Wie können Sie feuchten Wänden im Keller vorbeugen?

So vielfältig die Ursachen für feuchte Kellerwände sind, so unterschiedlich sind die vorbeugenden Maßnahmen, die Hausbesitzer treffen können. Mit diesen Tipps verhindern Sie, dass Feuchtigkeit in den Keller gelangt und sich in der Folge Schimmel ausbreitet.

  • Kellerräume beheizen: Je kälter ein Keller, desto größer das Risiko für Kondensation. Idealerweise herrschen im Keller Temperaturen zwischen 16 und 18° C. Bedenken Sie dabei, dass Ihnen die Kosten für das Heizen unter Umständen eine kostspielige Kellersanierung ersparen. Da warme Luft nach oben steigt, geht sie nicht verloren, sondern unterstützt die Beheizung im über dem Keller liegenden Wohnbereich.
  • Richtig lüften: Besonders problematisch ist das Lüften des Kellers in den Sommermonaten, wenn die Außentemperaturen deutlich über denen im Untergeschoss liegen. Um Kondensation vorzubeugen, sollten Sie in der warmen Jahreszeit die Kellerfenster nur an kühleren Tagen oder während der Morgen- und Abendstunden öffnen.
  • Luftfeuchtigkeit regelmäßig kontrollieren: Im kühlen Keller sollte die Luftfeuchtigkeit nicht über 65 % liegen. Andernfalls bildet sich zu leicht Tauwasser. Ein Hygrometer erhalten Sie für etwa zehn Euro in jedem Baumarkt.

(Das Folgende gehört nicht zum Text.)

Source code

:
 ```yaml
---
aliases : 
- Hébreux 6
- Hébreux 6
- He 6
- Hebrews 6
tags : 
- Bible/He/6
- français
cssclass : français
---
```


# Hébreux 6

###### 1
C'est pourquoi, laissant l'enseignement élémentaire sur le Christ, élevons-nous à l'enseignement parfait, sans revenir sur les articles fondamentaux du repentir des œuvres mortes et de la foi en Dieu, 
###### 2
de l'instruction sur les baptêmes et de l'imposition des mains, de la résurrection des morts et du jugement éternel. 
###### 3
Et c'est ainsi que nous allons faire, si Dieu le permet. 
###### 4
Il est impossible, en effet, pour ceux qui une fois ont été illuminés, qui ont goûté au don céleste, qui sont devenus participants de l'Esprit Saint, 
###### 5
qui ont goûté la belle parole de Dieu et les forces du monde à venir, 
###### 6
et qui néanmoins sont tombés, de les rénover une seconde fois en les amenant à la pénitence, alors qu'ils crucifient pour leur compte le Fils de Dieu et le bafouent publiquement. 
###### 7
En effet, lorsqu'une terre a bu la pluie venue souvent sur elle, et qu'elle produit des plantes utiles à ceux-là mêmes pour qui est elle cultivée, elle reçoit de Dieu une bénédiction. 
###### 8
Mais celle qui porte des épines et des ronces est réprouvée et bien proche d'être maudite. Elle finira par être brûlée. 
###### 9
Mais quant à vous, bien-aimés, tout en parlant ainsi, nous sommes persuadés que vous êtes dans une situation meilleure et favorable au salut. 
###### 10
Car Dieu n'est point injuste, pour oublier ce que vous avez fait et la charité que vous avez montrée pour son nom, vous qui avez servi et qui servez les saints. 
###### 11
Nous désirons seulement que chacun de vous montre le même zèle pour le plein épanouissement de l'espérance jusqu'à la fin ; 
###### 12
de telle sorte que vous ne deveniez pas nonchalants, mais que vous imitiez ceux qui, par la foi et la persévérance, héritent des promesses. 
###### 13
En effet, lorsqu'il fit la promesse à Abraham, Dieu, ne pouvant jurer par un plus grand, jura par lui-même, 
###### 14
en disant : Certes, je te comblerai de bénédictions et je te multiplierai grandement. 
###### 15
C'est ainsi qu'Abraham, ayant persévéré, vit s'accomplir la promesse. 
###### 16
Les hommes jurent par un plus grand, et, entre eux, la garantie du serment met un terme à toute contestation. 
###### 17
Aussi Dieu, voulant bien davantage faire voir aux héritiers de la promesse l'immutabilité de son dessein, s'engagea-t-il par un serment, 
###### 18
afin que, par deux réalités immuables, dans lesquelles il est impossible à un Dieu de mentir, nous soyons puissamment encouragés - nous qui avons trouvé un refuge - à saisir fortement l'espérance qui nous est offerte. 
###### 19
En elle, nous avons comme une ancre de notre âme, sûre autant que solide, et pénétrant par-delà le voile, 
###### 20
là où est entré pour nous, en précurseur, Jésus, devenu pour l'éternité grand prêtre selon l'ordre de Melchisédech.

  • Den Keller fachmännisch abdichten: Dringt die Feuchtigkeit in den Keller aus dem umgebenden Erdreich ein, schützt langfristig nur eine nachträgliche Kellerabdichtung vor gravierenden Feuchtigkeitsschäden. Während sich eine wirksame Horizontalsperre gegen aufsteigende Feuchte von innen errichten lässt, ist für eine Kellerabdichtung von außen ein Aufgraben nötig. Aber nur so können Sie die Kelleraußenwände wieder komplett trockenlegen. Als wirksame Vertikalsperre kommen unter anderem eine Schwarze Wanne, eine K-Wanne oder eine bitumenfreie Abdichtung mit Dichtschlämmen infrage. Ist eine Kellerabdichtung von außen unwirtschaftlich oder nicht möglich, bietet die Flächeninjektion einen Alternative für die Kellerabdichtung von innen.